Falling over themselves, pack, torch, shield and all, they rushed in over the chamber and up the passage up after Gruff, spilling into the room over him waving them down.


Together they tumbled, moved back deeper along the walls, and the boy and warrior lit another torch with much fumbling on the black sand even as Gruff's faded out. With the golden object now between them and the door, they watched in terrified silence as the pale beast wound its way over the lip, a serpentine skeleton held together by some dark magic. It writhed deliberately across the floor towards their light, raising ripples of sand in its wake, and as it moved left round the spinning mass of angles they retreated right.
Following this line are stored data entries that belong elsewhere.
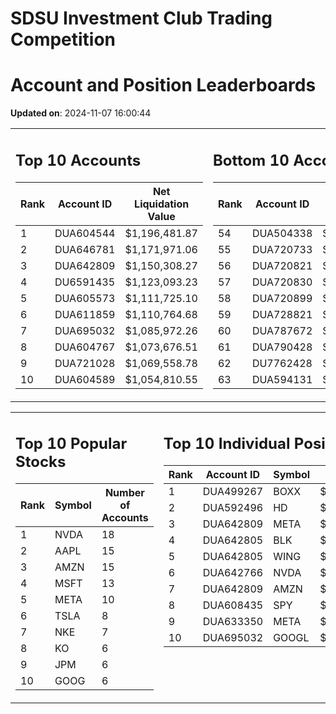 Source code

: # SDSU Investment Club Trading Competition 
 # Account and Position Leaderboards

**Updated on**: 2024-11-07 16:00:44

<table><tr><td valign="top">

## Top 10 Accounts
| Rank | Account ID | Net Liquidation Value |
|------|------------|-----------------------|
| 1 | DUA604544 | $1,196,481.87 |
| 2 | DUA646781 | $1,171,971.06 |
| 3 | DUA642809 | $1,150,308.27 |
| 4 | DU6591435 | $1,123,093.23 |
| 5 | DUA605573 | $1,111,725.10 |
| 6 | DUA611859 | $1,110,764.68 |
| 7 | DUA695032 | $1,085,972.26 |
| 8 | DUA604767 | $1,073,676.51 |
| 9 | DUA721028 | $1,069,558.78 |
| 10 | DUA604589 | $1,054,810.55 |

</td><td valign="top">

## Bottom 10 Accounts
| Rank | Account ID | Net Liquidation Value |
|------|------------|-----------------------|
| 54 | DUA504338 | $1,005,752.46 |
| 55 | DUA720733 | $1,005,602.31 |
| 56 | DUA720821 | $1,005,602.31 |
| 57 | DUA720830 | $1,005,602.31 |
| 58 | DUA720899 | $1,005,602.31 |
| 59 | DUA728821 | $1,005,243.70 |
| 60 | DUA787672 | $1,004,406.74 |
| 61 | DUA790428 | $1,004,406.74 |
| 62 | DU7762428 | $995,040.01 |
| 63 | DUA594131 | $982,324.54 |

</td></tr></table>

<table><tr><td valign="top">

## Top 10 Popular Stocks
| Rank | Symbol | Number of Accounts |
|------|--------|--------------------|
| 1 | NVDA | 18 |
| 2 | AAPL | 15 |
| 3 | AMZN | 15 |
| 4 | MSFT | 13 |
| 5 | META | 10 |
| 6 | TSLA | 8 |
| 7 | NKE | 7 |
| 8 | KO | 6 |
| 9 | JPM | 6 |
| 10 | GOOG | 6 |

</td><td valign="top">

## Top 10 Individual Positions
| Rank | Account ID | Symbol | Cost | Total Value |
|------|------------|--------|-----------|-------------|
| 1 | DUA499267 | BOXX | $599,207.78 | $599,207.78 |
| 2 | DUA592496 | HD | $218,226.53 | $218,226.53 |
| 3 | DUA642809 | META | $198,529.77 | $198,529.77 |
| 4 | DUA642805 | BLK | $198,481.01 | $198,481.01 |
| 5 | DUA642805 | WING | $198,339.03 | $198,339.03 |
| 6 | DUA642766 | NVDA | $195,171.67 | $195,171.67 |
| 7 | DUA642809 | AMZN | $184,214.68 | $184,214.68 |
| 8 | DUA608435 | SPY | $171,717.02 | $171,717.02 |
| 9 | DUA633350 | META | $170,706.66 | $170,706.66 |
| 10 | DUA695032 | GOOGL | $170,066.26 | $170,066.26 |

</td></tr></table>
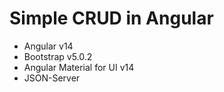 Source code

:# Simple CRUD in Angular

- Angular v14
- Bootstrap v5.0.2 
- Angular Material for UI v14
- JSON-Server


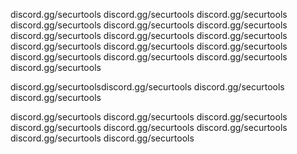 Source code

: 
discord.gg/securtools
discord.gg/securtools
discord.gg/securtools
discord.gg/securtools
discord.gg/securtools
discord.gg/securtools
discord.gg/securtools
discord.gg/securtools
discord.gg/securtools
discord.gg/securtools
discord.gg/securtools
discord.gg/securtools
discord.gg/securtools
discord.gg/securtools
discord.gg/securtools
discord.gg/securtools

discord.gg/securtoolsdiscord.gg/securtools
discord.gg/securtools
discord.gg/securtools

discord.gg/securtools
discord.gg/securtools
discord.gg/securtools
discord.gg/securtools
discord.gg/securtools
discord.gg/securtools
discord.gg/securtools
discord.gg/securtools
And then, truly restless, from far out it lunged, close past a corner of that golden shape; too close the men sensed, as with a hideous SCREECH and a heavy rush of dusty air a thousand points of light swept down on all, quivering shafts, flesh and bone bursting...

... and it could be worse, thinks Wilt, pinned; the Cleave struggles to push his purse towards the boy; Gruff sees hard edges of coins and wonders what all that fuss was...

... and life and hope drain away in the flicker of flames that grow old and die in turn. 

*          *          *          *          *

Back along the passages and out past the feet of the broken statues, beneath a weak sunlight a grey worm bristling with a brace of arrows feeds on the haunches of the mule.